Question 253: A 65-year-old man comes to the physician for evaluation of a neck mass and weight loss. He first noticed the growing mass 2 months ago. The mass is not painful. He also has decreased appetite and intermittent abdominal pain. He has lost 10 kg (22 lb) of weight over the past 3 months. Sometimes, he wakes up in the morning drenched in sweat. He takes daily over-the-counter multivitamins. He appears pale. His pulse is 65/min, blood pressure is 110/70 mm Hg, and temperature is 38.1°C (100.6°F). Physical exam shows a painless, golf ball-sized mass in the anterior triangle of the neck. A biopsy shows large cells with a bilobed nucleus that are CD15-positive and CD30-positive. Laboratory analysis of serum shows a calcium level of 14.5 mg/dL and a parathyroid hormone level of 40 pg/mL. Which of the following is the most likely explanation of this patient's laboratory findings?
A. Ectopic vitamin D production
B. Osteolytic metastasis
C. Ectopic PTH-related protein production (Correct Answer)
D. Multivitamin overdose
E. Osteoblastic metastasis
Explanation: ***Ectopic PTH-related protein production***
- The patient's symptoms (neck mass, weight loss, night sweats, fever) and biopsy findings (CD15+ and CD30+ large cells with bilobed nucleus) are highly suggestive of **Hodgkin lymphoma** with classic Reed-Sternberg cells.
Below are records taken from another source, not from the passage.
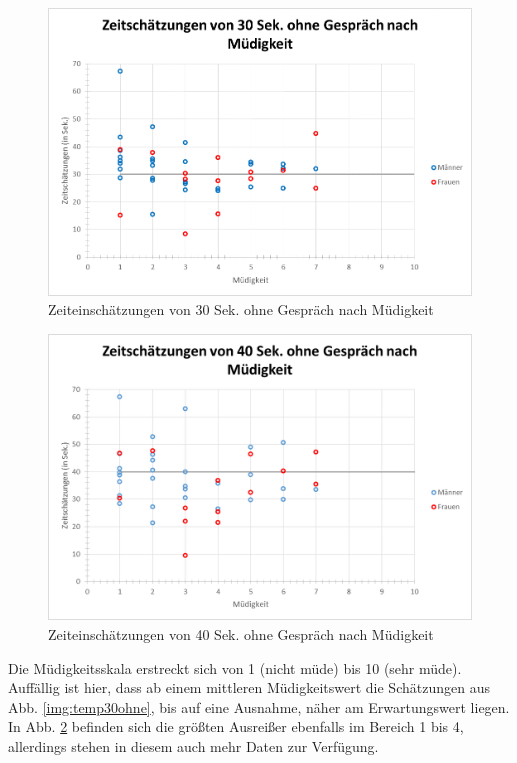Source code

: \documentclass{Paper}
\begin{document}
\begin{figure}[H]
	\centering
	\includegraphics[scale=0.7]{../Diagramme/scatterPre/30ohne_muedigkeit.png}
	\caption{Zeiteinschätzungen von 30 Sek. ohne Gespräch nach Müdigkeit}
	\label{img:mued30ohne}
\end{figure}
\begin{figure}[H]
	\centering
	\includegraphics[scale=0.7]{../Diagramme/scatterPre/40ohne_muedigkeit.png}
	\caption{Zeiteinschätzungen von 40 Sek. ohne Gespräch nach Müdigkeit}
	\label{img:mued40ohne}
\end{figure}
Die Müdigkeitsskala erstreckt sich von 1 (nicht müde) bis 10 (sehr müde). Auffällig ist hier, dass ab einem mittleren Müdigkeitswert die Schätzungen aus Abb. \ref{img:temp30ohne}, bis auf eine Ausnahme, näher am Erwartungswert liegen. In Abb. \ref{img:mued40ohne} befinden sich die größten Ausreißer ebenfalls im Bereich 1 bis 4, allerdings stehen in diesem auch mehr Daten zur Verfügung.\\
\end{document}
- **Hypercalcemia (14.5 mg/dL)** with **inappropriately normal PTH (40 pg/mL)** in the context of malignancy points to **humoral hypercalcemia of malignancy (HHM)**, mediated by **PTH-related protein (PTHrP)** produced ectopically by tumor cells.
- PTH should be suppressed (<20 pg/mL) in the setting of hypercalcemia, so a level of 40 pg/mL indicates autonomous calcium elevation from a non-PTH source.
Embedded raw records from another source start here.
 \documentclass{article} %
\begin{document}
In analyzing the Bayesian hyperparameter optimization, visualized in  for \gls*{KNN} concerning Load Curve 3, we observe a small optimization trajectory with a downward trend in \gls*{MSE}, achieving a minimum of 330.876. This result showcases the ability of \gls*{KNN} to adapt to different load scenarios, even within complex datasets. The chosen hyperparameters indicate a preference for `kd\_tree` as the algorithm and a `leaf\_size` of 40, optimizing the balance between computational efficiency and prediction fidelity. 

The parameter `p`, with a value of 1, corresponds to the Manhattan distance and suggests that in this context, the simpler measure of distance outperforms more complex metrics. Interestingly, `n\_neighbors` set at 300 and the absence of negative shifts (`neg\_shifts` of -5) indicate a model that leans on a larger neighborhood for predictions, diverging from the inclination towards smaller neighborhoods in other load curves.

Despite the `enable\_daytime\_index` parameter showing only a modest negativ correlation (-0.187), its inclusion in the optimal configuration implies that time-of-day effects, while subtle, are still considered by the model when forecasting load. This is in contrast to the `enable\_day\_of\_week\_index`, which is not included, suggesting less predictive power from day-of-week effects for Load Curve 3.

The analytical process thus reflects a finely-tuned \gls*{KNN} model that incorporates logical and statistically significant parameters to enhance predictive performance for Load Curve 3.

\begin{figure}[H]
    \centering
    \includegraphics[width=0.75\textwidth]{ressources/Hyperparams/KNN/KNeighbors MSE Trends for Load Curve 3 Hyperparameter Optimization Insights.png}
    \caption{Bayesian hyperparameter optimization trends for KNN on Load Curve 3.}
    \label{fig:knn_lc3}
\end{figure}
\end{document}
*Ectopic vitamin D production*
- While some lymphomas can produce **1,25-dihydroxyvitamin D** (through activated macrophages), leading to hypercalcemia, this would also cause **suppressed PTH**.
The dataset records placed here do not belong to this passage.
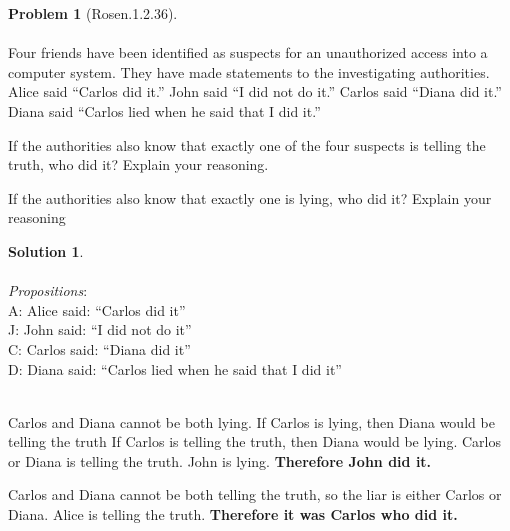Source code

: \documentclass{article}
\theoremstyle{definition}
\newtheorem*{problem}{Problem}
\newtheorem*{solution}{Solution}
\begin{document}
\begin{problem}[Rosen.1.2.36]\ \\
\ \\
Four friends have been identified as suspects for an unauthorized
access into a computer system. They have made
statements to the investigating authorities. Alice said
“Carlos did it.” John said “I did not do it.” Carlos said
“Diana did it.” Diana said “Carlos lied when he said that
I did it.”\ \\
\begin{compactenum}
\renewcommand{\theenumi}{\alph{enumi}}
\item If the authorities also know that exactly one of the
four suspects is telling the truth, who did it? Explain
your reasoning.
\item If the authorities also know that exactly one is lying,
who did it? Explain your reasoning
\end{compactenum}
\end{problem}

\begin{solution}\ \\
\ \\
\textit{Propositions}:\ \\
A: Alice said: “Carlos did it”\ \\
J: John said: “I did not do it”\ \\
C: Carlos said: “Diana did it”\ \\
D: Diana said: “Carlos lied when he said that I did it”\ \\
\ \\
\begin{compactenum}
\renewcommand{\theenumi}{\alph{enumi}}  
\item Carlos and Diana cannot be both lying. If Carlos is lying, then Diana would be telling the truth If Carlos is telling the truth, then Diana would be lying. Carlos or Diana is telling the truth. John is lying. \textbf{Therefore John did it.}
\ \\
\item Carlos and Diana cannot be both telling the truth, so the liar is either Carlos or Diana. Alice is telling the truth. \textbf{Therefore it was Carlos who did it.}

\end{compactenum}
\end{solution}
\end{document}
- This mechanism occurs in Hodgkin lymphoma but is less common than PTHrP-mediated hypercalcemia in most cases of malignancy-associated hypercalcemia.
*Osteolytic metastasis*
- **Osteolytic metastases** (e.g., from multiple myeloma or breast cancer) can cause hypercalcemia by directly destroying bone and releasing calcium.
- The biopsy is consistent with Hodgkin lymphoma, not a solid tumor that typically produces purely lytic bone metastases.
- While Hodgkin lymphoma can involve bone, systemic hypercalcemia due to direct bone destruction is less common than HHM through PTHrP.
*Multivitamin overdose*
- Overdosing on multivitamins could potentially lead to **vitamin D toxicity** and hypercalcemia if the supplements contained extremely high doses of vitamin D.
- However, the patient's symptoms, neck mass, fever, and biopsy findings clearly indicate a malignancy (Hodgkin lymphoma), making multivitamin overdose an unlikely cause of his profound hypercalcemia.
*Osteoblastic metastasis*
- **Osteoblastic metastases** (e.g., from prostate cancer) stimulate new bone formation and typically cause **elevated alkaline phosphatase** with normal or slightly elevated calcium, not profound hypercalcemia.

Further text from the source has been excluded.